27. Je me réjouis également qu’on reconnaisse l’importance des
autorités compétentes à tous les niveaux. Ces autorités devraient
identifier des groupes souffrant de désavantages économiques et
sociaux particuliers et faire des efforts dans l’octroi des ressources
afin de leur permettre de dépasser ces désavantages et de bénéficier
des mêmes opportunités que le reste de la population. Je suis d’accord
sur le fait qu’au sein de ces groupes une attention particulière
soit portée aux enfants et aux jeunes, mais je suis d’avis que nous
devrions y ajouter les femmes.
28. Pour finir, le choix des éminentes personnalités, qui ont
désigné Famile Arsan comme modèle de parcours, m'a également rappelé
que trop souvent, lorsqu'on jette un éclairage sur la situation
des femmes, en particulier les femmes des minorités, on les considère
uniquement comme des victimes. Nous devons continuer d'exprimer
nos inquiétudes, mais également songer à faire connaître au public
des exemples de réussites: il existe aussi des femmes des minorités
qui se battent pour leurs droits, leur égalité et leur émancipation.

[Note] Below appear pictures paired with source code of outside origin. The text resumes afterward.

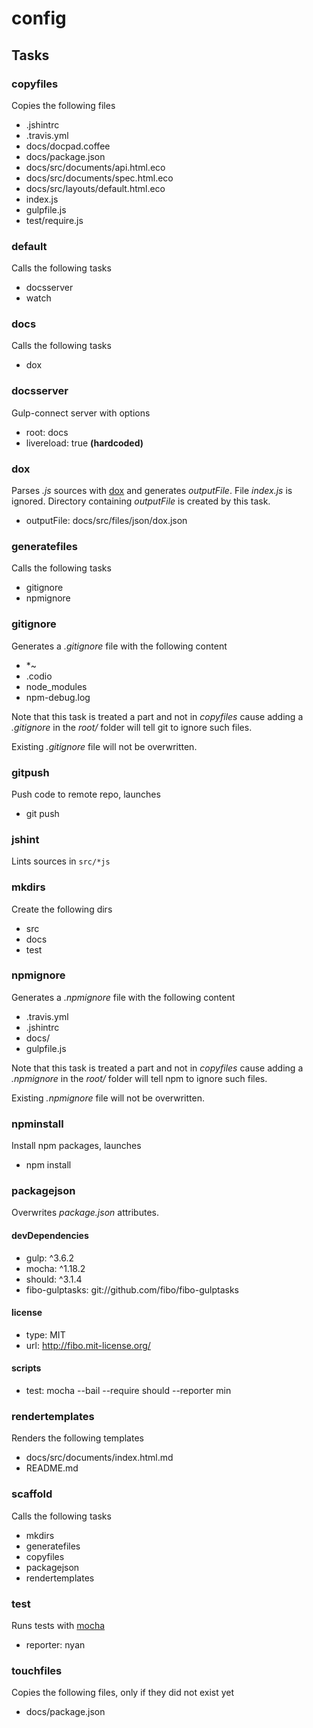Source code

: 
# config

## Tasks

### copyfiles

Copies the following files

  * .jshintrc
  * .travis.yml
  * docs/docpad.coffee
  * docs/package.json
  * docs/src/documents/api.html.eco
  * docs/src/documents/spec.html.eco
  * docs/src/layouts/default.html.eco
  * index.js
  * gulpfile.js
  * test/require.js

### default

Calls the following tasks

  * docsserver
  * watch

### docs

Calls the following tasks

  * dox

### docsserver

Gulp-connect server with options

  * root: docs
  * livereload: true **(hardcoded)**

### dox

Parses *.js* sources with [dox](https://github.com/visionmedia/dox) and
generates *outputFile*. File *index.js* is ignored. Directory containing
*outputFile* is created by this task.

  * outputFile: docs/src/files/json/dox.json

### generatefiles

Calls the following tasks

  * gitignore
  * npmignore

### gitignore

Generates a *.gitignore* file with the following content

  * *~
  * .codio
  * node_modules
  * npm-debug.log

Note that this task is treated a part and not in *copyfiles* cause adding a 
*.gitignore* in the *root/* folder will tell git to ignore such files.

Existing *.gitignore* file will not be overwritten.

### gitpush

Push code to remote repo, launches

  * git push

### jshint

Lints sources in `src/*js`

### mkdirs

Create the following dirs

  * src
  * docs
  * test

### npmignore

Generates a *.npmignore* file with the following content

  * .travis.yml
  * .jshintrc
  * docs/
  * gulpfile.js

Note that this task is treated a part and not in *copyfiles* cause adding a
*.npmignore* in the *root/* folder will tell npm to ignore such files.

Existing *.npmignore* file will not be overwritten.

### npminstall

Install npm packages, launches

  * npm install

### packagejson

Overwrites *package.json* attributes.

#### devDependencies

  * gulp: ^3.6.2
  * mocha: ^1.18.2
  * should: ^3.1.4
  * fibo-gulptasks: git://github.com/fibo/fibo-gulptasks

#### license

  * type: MIT
  * url: http://fibo.mit-license.org/

#### scripts

  * test: mocha --bail --require should --reporter min

### rendertemplates

Renders the following templates

  * docs/src/documents/index.html.md
  * README.md

### scaffold

Calls the following tasks

  * mkdirs
  * generatefiles
  * copyfiles
  * packagejson
  * rendertemplates

### test

Runs tests with [mocha](http://visionmedia.github.io/mocha/)

  * reporter: nyan

### touchfiles

Copies the following files, only if they did not exist yet

  * docs/package.json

Et parfois elles réussissent, sans pour autant renoncer à leurs
identités plurielles.
6. Conclusions de la rapporteure
29. Aujourd'hui en Europe, des femmes de groupes minoritaires
subissent de multiples discriminations, ce qui constitue non seulement
une violation des droits humains mais entrave également leur pleine
intégration dans la société. De plus, leur statut subordonné dans
leur communauté et leur accès limité à l'éducation les privent de
jouer un rôle de relais et d'aider les nouvelles générations à concilier
leurs multiples identités nationales, ethniques, religieuses et
culturelles.
30. Je pense que l'Assemblée parlementaire devrait soutenir le
rapport présenté par le Groupe d'éminentes personnalités, de même
qu'émettre des suggestions précises en vue de sa mise en œuvre.